Has the current prohibition of leading & trailing hyphens been terribly
helpful?  I think it probably would have been better if the host
label syntax were simpler--just a set of allowed characters, with no
restrictions on position.  So I think we should keep any new positional
restrictions to a minimum.

But there is one class of characters that might indeed be dreadful at
the beginning: combining characters.  I recently refered to labels
that begin with combining characters as invalid Unicode strings, but
they're not, are they?  They just behave in surprising ways when abutted
with something else.  Maybe nameprep should prohibit initial combining
characters.

> > There are some code points that are prohibited in host names,
> > but not in all textual domain names.  The underscore is the best
> > example.  These prohibitions belong in ToASCII.
>
> I disagree with this for a couple of reasons.  First of all, these
> exceptions are associated with protocol identifier labels, which are
> not hostnames.

Right, they're not host names.  That's the whole point.  There exist
domain names that are not host names.

> Nameprep defines i18n hostnames, so these characters belong in the
> nameprep prohibition.

See above.  I think nameprep applies to domain names, not just host
names.

> SRV owner labels are protocol elements, not text.  They should never
> go through any conversion.  A dedicated profile for this would help.

Consider the following UTF-8 zone file:

$ORIGIN THAI1.net.
_ldap._tcp CNAME _ldap._tcp.THAI2.net

It would be ludicrous to expect the preprocessor that converts this to
a STD-13 zone file to do a lookup on _ldap._tcp.THAI2.net (which is
not defined in this zone file) and discover that it has a SRV record
and hence avoid applying conversions to _ldap._tcp.  It should be able
to simply apply ToASCII to all domain labels.  As IDNA is currently
specified, it can.

> The point here is that EVERY network service has its own
> considerations.  Demanding that all services implement a user-level
> feature is absurd.

We recommend, we don't demand.  And we don't try to apply the user-level
feature in absurd places, we say "before a domain name is displayed
to a user or is output into a context likely to be viewed by users".
Maybe you think that description is too broad.  Suggest some alternative
wording.  But we need to give some sort of encouragement for ToUnicode
to be applied in some situations.

> The outcome of this mandate is that every existing specification is
> made obsolete and non-compliant.

I don't know what it means for a specification to comply or not comply
with IDNA.  Applications can comply with IDNA, or not.

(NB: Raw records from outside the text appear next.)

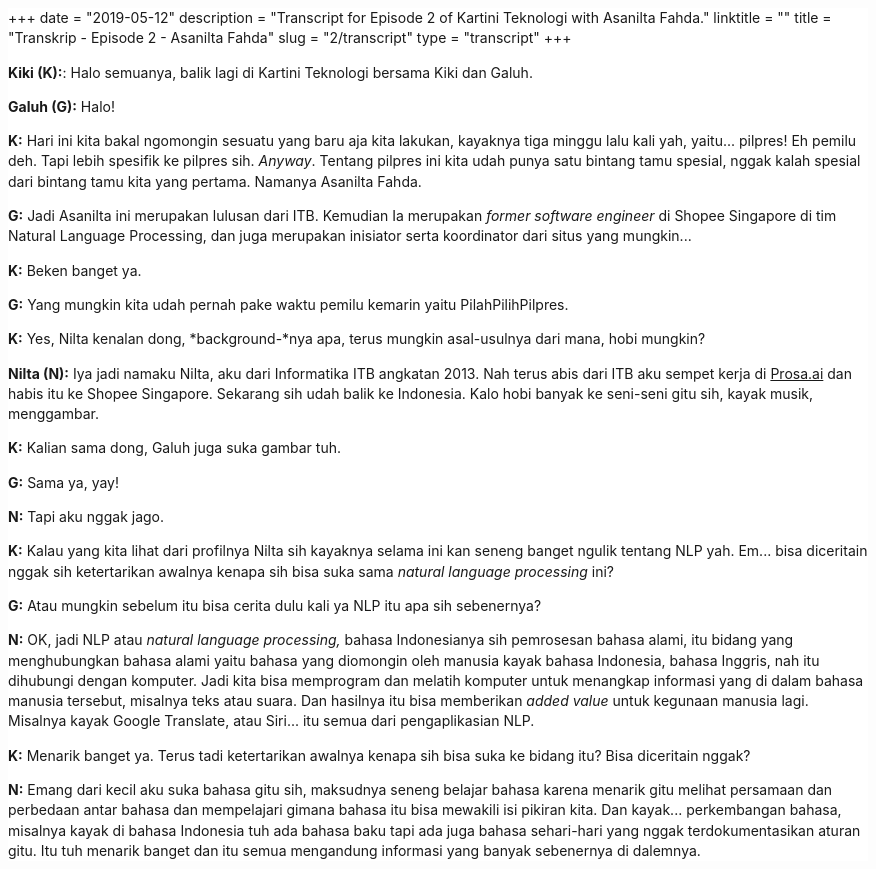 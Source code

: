 +++
date = "2019-05-12"
description = "Transcript for Episode 2 of Kartini Teknologi with Asanilta Fahda."
linktitle = ""
title = "Transkrip - Episode 2 - Asanilta Fahda"
slug = "2/transcript"
type = "transcript"
+++

**Kiki (K):**: Halo semuanya, balik lagi di Kartini Teknologi bersama Kiki dan Galuh.

**Galuh (G):** Halo!

**K:** Hari ini kita bakal ngomongin sesuatu yang baru aja kita lakukan, kayaknya tiga minggu lalu kali yah, yaitu... pilpres! Eh pemilu deh. Tapi lebih spesifik ke pilpres sih. _Anyway_. Tentang pilpres ini kita udah punya satu bintang tamu spesial, nggak kalah spesial dari bintang tamu kita yang pertama. Namanya Asanilta Fahda.

**G:** Jadi Asanilta ini merupakan lulusan dari ITB. Kemudian Ia merupakan _former software engineer_ di Shopee Singapore di tim Natural Language Processing, dan juga merupakan inisiator serta koordinator dari situs yang mungkin...

**K:** Beken banget ya.

**G:** Yang mungkin kita udah pernah pake waktu pemilu kemarin yaitu PilahPilihPilpres.

**K:** Yes, Nilta kenalan dong, *background-*nya apa, terus mungkin asal-usulnya dari mana, hobi mungkin?

**Nilta (N):** Iya jadi namaku Nilta, aku dari Informatika ITB angkatan 2013. Nah terus abis dari ITB aku sempet kerja di [Prosa.ai](http://prosa.ai) dan habis itu ke Shopee Singapore. Sekarang sih udah balik ke Indonesia. Kalo hobi banyak ke seni-seni gitu sih, kayak musik, menggambar.

**K:** Kalian sama dong, Galuh juga suka gambar tuh.

**G:** Sama ya, yay!

**N:** Tapi aku nggak jago.

**K:** Kalau yang kita lihat dari profilnya Nilta sih kayaknya selama ini kan seneng banget ngulik tentang NLP yah. Em... bisa diceritain nggak sih ketertarikan awalnya kenapa sih bisa suka sama _natural language processing_ ini?

**G:** Atau mungkin sebelum itu bisa cerita dulu kali ya NLP itu apa sih sebenernya?

**N:** OK, jadi NLP atau _natural language processing,_ bahasa Indonesianya sih pemrosesan bahasa alami, itu bidang yang menghubungkan bahasa alami yaitu bahasa yang diomongin oleh manusia kayak bahasa Indonesia, bahasa Inggris, nah itu dihubungi dengan komputer. Jadi kita bisa memprogram dan melatih komputer untuk menangkap informasi yang di dalam bahasa manusia tersebut, misalnya teks atau suara. Dan hasilnya itu bisa memberikan _added value_ untuk kegunaan manusia lagi. Misalnya kayak Google Translate, atau Siri... itu semua dari pengaplikasian NLP.

**K:** Menarik banget ya. Terus tadi ketertarikan awalnya kenapa sih bisa suka ke bidang itu? Bisa diceritain nggak?

**N:** Emang dari kecil aku suka bahasa gitu sih, maksudnya seneng belajar bahasa karena menarik gitu melihat persamaan dan perbedaan antar bahasa dan mempelajari gimana bahasa itu bisa mewakili isi pikiran kita. Dan kayak... perkembangan bahasa, misalnya kayak di bahasa Indonesia tuh ada bahasa baku tapi ada juga bahasa sehari-hari yang nggak terdokumentasikan aturan gitu. Itu tuh menarik banget dan itu semua mengandung informasi yang banyak sebenernya di dalemnya.
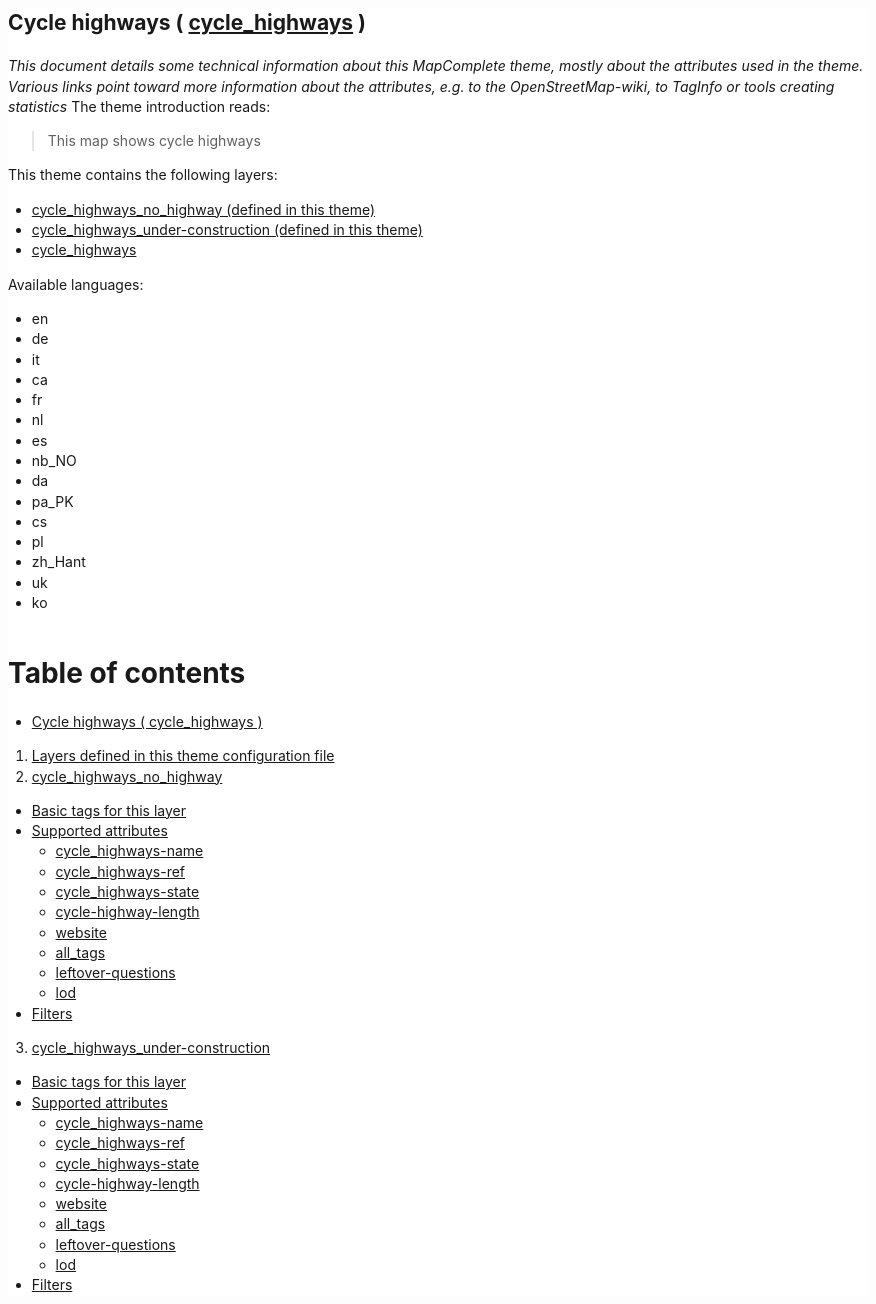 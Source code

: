 [//]: # (WARNING: this file is automatically generated. Please find the sources at the bottom and edit those sources)

## Cycle highways ( [cycle_highways](https://mapcomplete.org/cycle_highways) )
_This document details some technical information about this MapComplete theme, mostly about the attributes used in the theme. Various links point toward more information about the attributes, e.g. to the OpenStreetMap-wiki, to TagInfo or tools creating statistics_
The theme introduction reads:

> This map shows cycle highways

This theme contains the following layers:

 - [cycle_highways_no_highway (defined in this theme)](#cycle_highways_no_highway)
 - [cycle_highways_under-construction (defined in this theme)](#cycle_highways_under-construction)
 - [cycle_highways](../Layers/cycle_highways.md)

Available languages:

 - en
 - de
 - it
 - ca
 - fr
 - nl
 - es
 - nb_NO
 - da
 - pa_PK
 - cs
 - pl
 - zh_Hant
 - uk
 - ko

# Table of contents

  - [Cycle highways ( cycle_highways )](#cycle-highways-(-cycle_highways-))
1. [Layers defined in this theme configuration file](#layers-defined-in-this-theme-configuration-file)
2. [cycle_highways_no_highway](#cycle_highways_no_highway)
  - [Basic tags for this layer](#basic-tags-for-this-layer)
  - [Supported attributes](#supported-attributes)
    + [cycle_highways-name](#cycle_highways-name)
    + [cycle_highways-ref](#cycle_highways-ref)
    + [cycle_highways-state](#cycle_highways-state)
    + [cycle-highway-length](#cycle-highway-length)
    + [website](#website)
    + [all_tags](#all_tags)
    + [leftover-questions](#leftover-questions)
    + [lod](#lod)
  - [Filters](#filters)
3. [cycle_highways_under-construction](#cycle_highways_under-construction)
  - [Basic tags for this layer](#basic-tags-for-this-layer)
  - [Supported attributes](#supported-attributes)
    + [cycle_highways-name](#cycle_highways-name)
    + [cycle_highways-ref](#cycle_highways-ref)
    + [cycle_highways-state](#cycle_highways-state)
    + [cycle-highway-length](#cycle-highway-length)
    + [website](#website)
    + [all_tags](#all_tags)
    + [leftover-questions](#leftover-questions)
    + [lod](#lod)
  - [Filters](#filters)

Every existing application is non-compliant with IDNA.  Obviously we
cannot expect any existing application to comply with a new spec written
after the application.

Existing applications will never apply ToASCII or ToUnicode, because
they don't know about them.  IDNA-compliant applications will apply
ToASCII and ToUnicode in various situations according to rules 1-3.

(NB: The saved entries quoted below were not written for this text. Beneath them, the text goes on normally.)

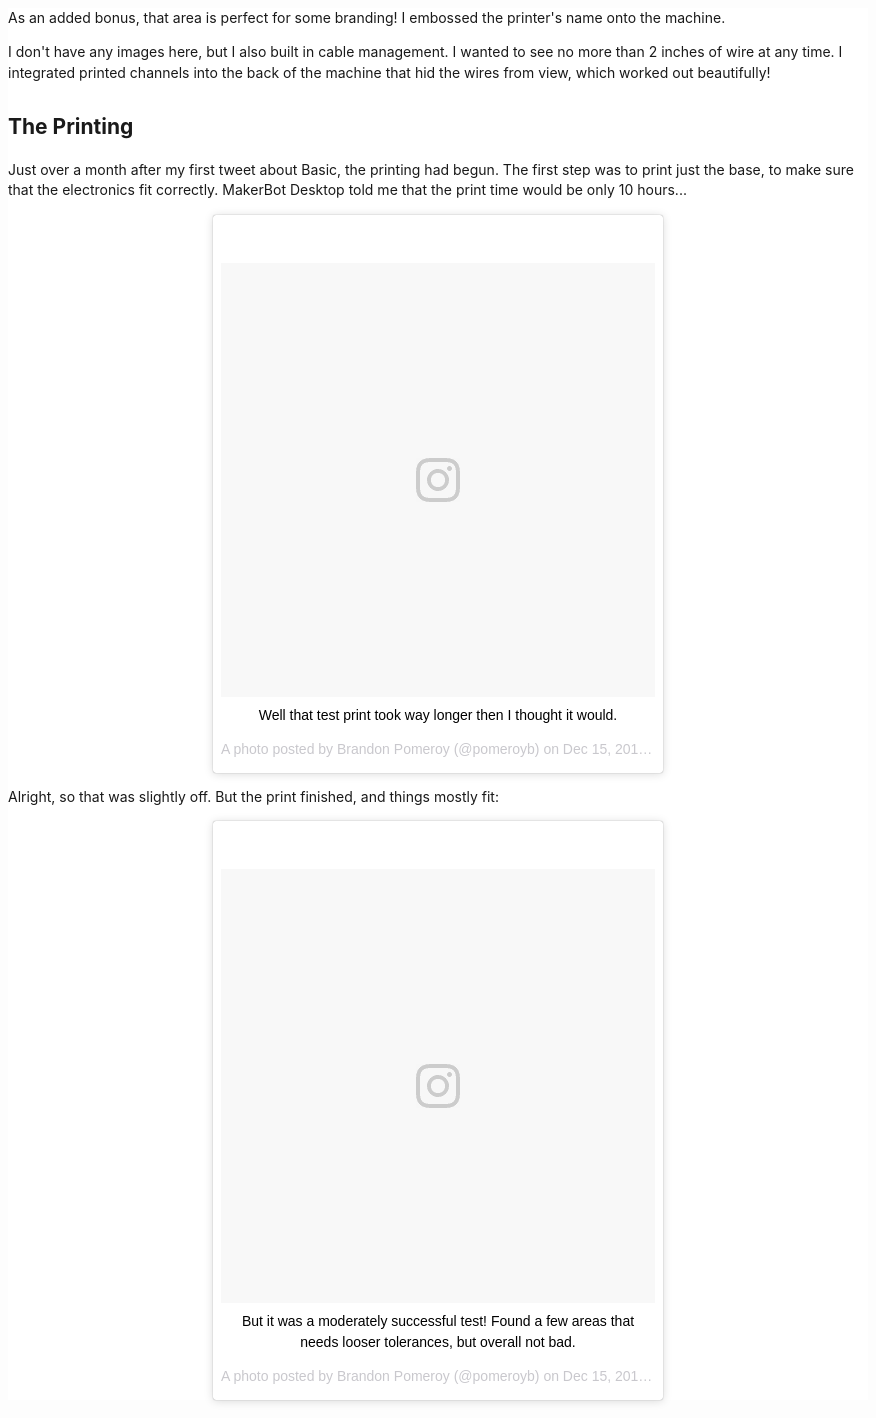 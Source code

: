 As an added bonus, that area is perfect for some branding! I embossed the printer's name onto the machine.



I don't have any images here, but I also built in cable management. I wanted to see no more than 2 inches of wire at any time. I integrated printed channels into the back of the machine that hid the wires from view, which worked out beautifully!



## The Printing

Just over a month after my first tweet about Basic, the printing had begun. The first step was to print just the base, to make sure that the electronics fit correctly. MakerBot Desktop told me that the print time would be only 10 hours...



<center><blockquote class="instagram-media" data-instgrm-captioned data-instgrm-version="7" style=" background:#FFF; border:0; border-radius:3px; box-shadow:0 0 1px 0 rgba(0,0,0,0.5),0 1px 10px 0 rgba(0,0,0,0.15); margin: 1px; max-width:450px; padding:0; width:99.375%; width:-webkit-calc(100% - 2px); width:calc(100% - 2px);"><div style="padding:8px;"> <div style=" background:#F8F8F8; line-height:0; margin-top:40px; padding:50.0% 0; text-align:center; width:100%;"> <div style=" background:url(data:image/png;base64,iVBORw0KGgoAAAANSUhEUgAAACwAAAAsCAMAAAApWqozAAAABGdBTUEAALGPC/xhBQAAAAFzUkdCAK7OHOkAAAAMUExURczMzPf399fX1+bm5mzY9AMAAADiSURBVDjLvZXbEsMgCES5/P8/t9FuRVCRmU73JWlzosgSIIZURCjo/ad+EQJJB4Hv8BFt+IDpQoCx1wjOSBFhh2XssxEIYn3ulI/6MNReE07UIWJEv8UEOWDS88LY97kqyTliJKKtuYBbruAyVh5wOHiXmpi5we58Ek028czwyuQdLKPG1Bkb4NnM+VeAnfHqn1k4+GPT6uGQcvu2h2OVuIf/gWUFyy8OWEpdyZSa3aVCqpVoVvzZZ2VTnn2wU8qzVjDDetO90GSy9mVLqtgYSy231MxrY6I2gGqjrTY0L8fxCxfCBbhWrsYYAAAAAElFTkSuQmCC); display:block; height:44px; margin:0 auto -44px; position:relative; top:-22px; width:44px;"></div></div> <p style=" margin:8px 0 0 0; padding:0 4px;"> <a href="https://www.instagram.com/p/_UxVYQTRVy/" style=" color:#000; font-family:Arial,sans-serif; font-size:14px; font-style:normal; font-weight:normal; line-height:17px; text-decoration:none; word-wrap:break-word;" target="_blank">Well that test print took way longer then I thought it would.</a></p> <p style=" color:#c9c8cd; font-family:Arial,sans-serif; font-size:14px; line-height:17px; margin-bottom:0; margin-top:8px; overflow:hidden; padding:8px 0 7px; text-align:center; text-overflow:ellipsis; white-space:nowrap;">A photo posted by Brandon Pomeroy (@pomeroyb) on <time style=" font-family:Arial,sans-serif; font-size:14px; line-height:17px;" datetime="2015-12-15T19:40:45+00:00">Dec 15, 2015 at 11:40am PST</time></p></div></blockquote>

<script async defer src="//platform.instagram.com/en_US/embeds.js"></script></center>



Alright, so that was slightly off. But the print finished, and things mostly fit:

<center><blockquote class="instagram-media" data-instgrm-captioned data-instgrm-version="7" style=" background:#FFF; border:0; border-radius:3px; box-shadow:0 0 1px 0 rgba(0,0,0,0.5),0 1px 10px 0 rgba(0,0,0,0.15); margin: 1px; max-width:450px; padding:0; width:99.375%; width:-webkit-calc(100% - 2px); width:calc(100% - 2px);"><div style="padding:8px;"> <div style=" background:#F8F8F8; line-height:0; margin-top:40px; padding:50.0% 0; text-align:center; width:100%;"> <div style=" background:url(data:image/png;base64,iVBORw0KGgoAAAANSUhEUgAAACwAAAAsCAMAAAApWqozAAAABGdBTUEAALGPC/xhBQAAAAFzUkdCAK7OHOkAAAAMUExURczMzPf399fX1+bm5mzY9AMAAADiSURBVDjLvZXbEsMgCES5/P8/t9FuRVCRmU73JWlzosgSIIZURCjo/ad+EQJJB4Hv8BFt+IDpQoCx1wjOSBFhh2XssxEIYn3ulI/6MNReE07UIWJEv8UEOWDS88LY97kqyTliJKKtuYBbruAyVh5wOHiXmpi5we58Ek028czwyuQdLKPG1Bkb4NnM+VeAnfHqn1k4+GPT6uGQcvu2h2OVuIf/gWUFyy8OWEpdyZSa3aVCqpVoVvzZZ2VTnn2wU8qzVjDDetO90GSy9mVLqtgYSy231MxrY6I2gGqjrTY0L8fxCxfCBbhWrsYYAAAAAElFTkSuQmCC); display:block; height:44px; margin:0 auto -44px; position:relative; top:-22px; width:44px;"></div></div> <p style=" margin:8px 0 0 0; padding:0 4px;"> <a href="https://www.instagram.com/p/_VMBxjzRUi/" style=" color:#000; font-family:Arial,sans-serif; font-size:14px; font-style:normal; font-weight:normal; line-height:17px; text-decoration:none; word-wrap:break-word;" target="_blank">But it was a moderately successful test! Found a few areas that needs looser tolerances, but overall not bad.</a></p> <p style=" color:#c9c8cd; font-family:Arial,sans-serif; font-size:14px; line-height:17px; margin-bottom:0; margin-top:8px; overflow:hidden; padding:8px 0 7px; text-align:center; text-overflow:ellipsis; white-space:nowrap;">A photo posted by Brandon Pomeroy (@pomeroyb) on <time style=" font-family:Arial,sans-serif; font-size:14px; line-height:17px;" datetime="2015-12-15T23:34:00+00:00">Dec 15, 2015 at 3:34pm PST</time></p></div></blockquote>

I don't see how existing specifications are made obsolete.

Dan Oscarsson <Dan.Oscarsson@trab.se> wrote:

> There should also be a requirement that a protocol using UTF-8 should
> never send data using ACE so the receiver does not have to handle the
> extra work of checking for embedded ACE.

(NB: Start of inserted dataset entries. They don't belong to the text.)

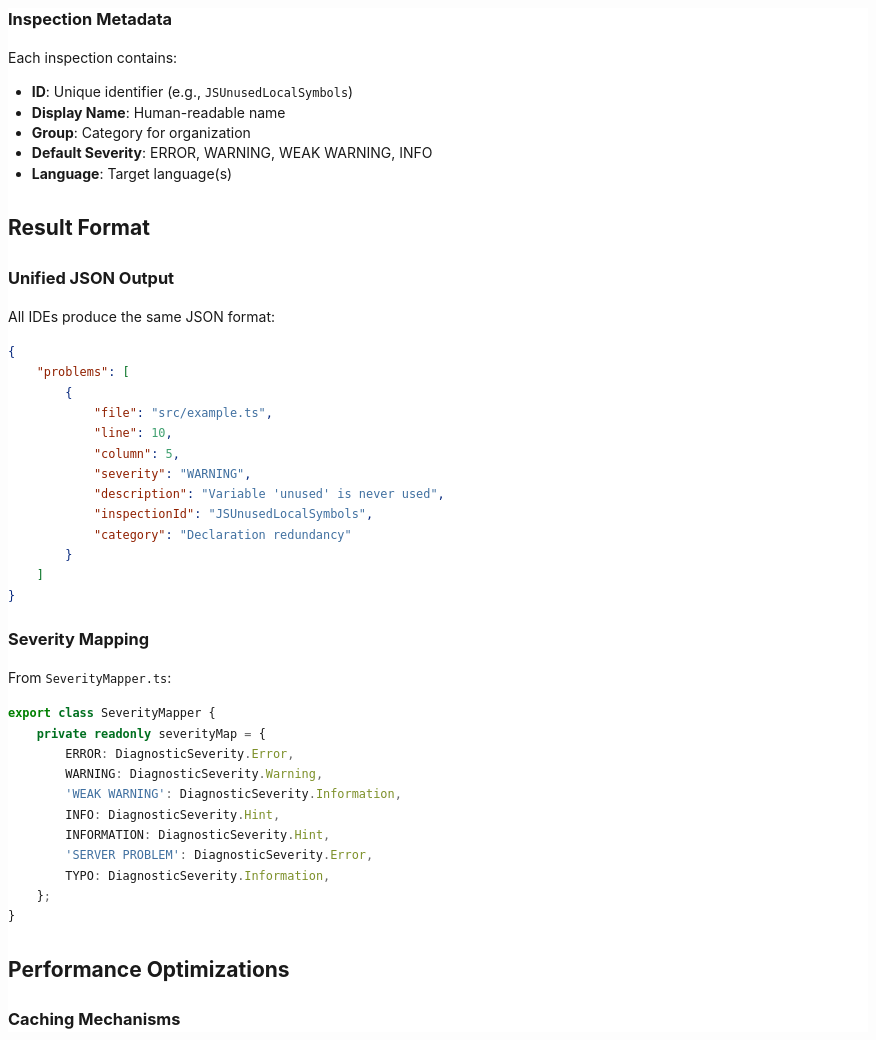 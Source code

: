### Inspection Metadata

Each inspection contains:

- **ID**: Unique identifier (e.g., `JSUnusedLocalSymbols`)
- **Display Name**: Human-readable name
- **Group**: Category for organization
- **Default Severity**: ERROR, WARNING, WEAK WARNING, INFO
- **Language**: Target language(s)

## Result Format

### Unified JSON Output

All IDEs produce the same JSON format:

```json
{
    "problems": [
        {
            "file": "src/example.ts",
            "line": 10,
            "column": 5,
            "severity": "WARNING",
            "description": "Variable 'unused' is never used",
            "inspectionId": "JSUnusedLocalSymbols",
            "category": "Declaration redundancy"
        }
    ]
}
```

### Severity Mapping

From `SeverityMapper.ts`:

```typescript
export class SeverityMapper {
    private readonly severityMap = {
        ERROR: DiagnosticSeverity.Error,
        WARNING: DiagnosticSeverity.Warning,
        'WEAK WARNING': DiagnosticSeverity.Information,
        INFO: DiagnosticSeverity.Hint,
        INFORMATION: DiagnosticSeverity.Hint,
        'SERVER PROBLEM': DiagnosticSeverity.Error,
        TYPO: DiagnosticSeverity.Information,
    };
}
```

## Performance Optimizations

### Caching Mechanisms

That would be out of scope.  IDNA specifies a method for applications
to use IDNs with non-IDN-aware protocols and interfaces.  IDNA has no
business telling new IDN-aware protocols what representations they
should allow or forbid.

Besides, I think it's a good idea to do the check anyway, whenever you
display a domain name, regardless of where it came from.  ACEs might
have been leaked into the system by a gateway or cut/paste operation.

AMC